En el último número de Alfa de 2025 la seguridad y la protección radiológica sirven de hilo conductor a través de tres reportajes. El primero se centra en los combustibles de tecnología avanzada, una de las líneas de innovación más activas en el ámbito internacional. El segundo traslada al escenario de la conservación de la fauna amenazada. El Proyecto Risótopo muestra cómo el uso controlado de radioisótopos puede convertirse en una herramienta innovadora para combatir la caza furtiva de rinocerontes. El tercero aborda el papel de las instalaciones nucleares en contextos de conflicto armado.
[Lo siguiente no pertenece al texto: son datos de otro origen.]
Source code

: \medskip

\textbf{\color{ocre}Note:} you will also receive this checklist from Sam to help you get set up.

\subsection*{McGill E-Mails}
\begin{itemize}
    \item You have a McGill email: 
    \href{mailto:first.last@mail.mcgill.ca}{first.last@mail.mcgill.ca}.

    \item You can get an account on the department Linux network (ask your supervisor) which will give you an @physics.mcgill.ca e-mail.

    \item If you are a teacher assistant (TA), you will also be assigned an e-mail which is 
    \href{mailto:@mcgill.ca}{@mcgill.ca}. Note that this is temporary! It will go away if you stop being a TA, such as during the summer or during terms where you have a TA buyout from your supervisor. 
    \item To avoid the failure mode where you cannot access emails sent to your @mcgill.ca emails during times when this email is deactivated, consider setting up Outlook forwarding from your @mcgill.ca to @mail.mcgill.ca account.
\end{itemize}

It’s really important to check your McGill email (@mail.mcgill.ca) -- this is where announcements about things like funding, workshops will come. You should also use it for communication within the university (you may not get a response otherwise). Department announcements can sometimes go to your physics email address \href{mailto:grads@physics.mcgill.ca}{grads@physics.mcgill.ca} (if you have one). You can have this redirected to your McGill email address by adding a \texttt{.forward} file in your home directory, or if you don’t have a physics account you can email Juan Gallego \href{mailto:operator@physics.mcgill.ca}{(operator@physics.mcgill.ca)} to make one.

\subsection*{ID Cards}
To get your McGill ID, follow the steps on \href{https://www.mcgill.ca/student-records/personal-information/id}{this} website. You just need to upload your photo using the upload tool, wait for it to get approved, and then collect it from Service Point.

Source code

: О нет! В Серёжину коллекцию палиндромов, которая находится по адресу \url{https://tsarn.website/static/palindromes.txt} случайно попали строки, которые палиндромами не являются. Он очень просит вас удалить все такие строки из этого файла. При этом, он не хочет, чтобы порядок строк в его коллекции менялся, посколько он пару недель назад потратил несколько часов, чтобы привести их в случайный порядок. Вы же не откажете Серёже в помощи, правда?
La entrevista a Isabel Fariñas reflexiona sobre el valor de la ciencia básica, el peso de la evidencia experimental en la toma de decisiones y la importancia de sostener proyectos de largo recorrido para que el conocimiento acabe traduciéndose en beneficios clínicos y sociales. 

La sección más técnica de Alfa profundiza en el uso de herramientas avanzadas de simulación para el estudio de incendios en centrales nucleares -fruto de años de colaboración entre el CSN y la Universidad de Cantabria- y también revisa la experiencia acumulada en vigilancia radiológica ambiental. En España, el Consejo desarrolla desde hace más de tres décadas un completo sistema que garantiza el seguimiento continuo de la calidad radiológica del medioambiente.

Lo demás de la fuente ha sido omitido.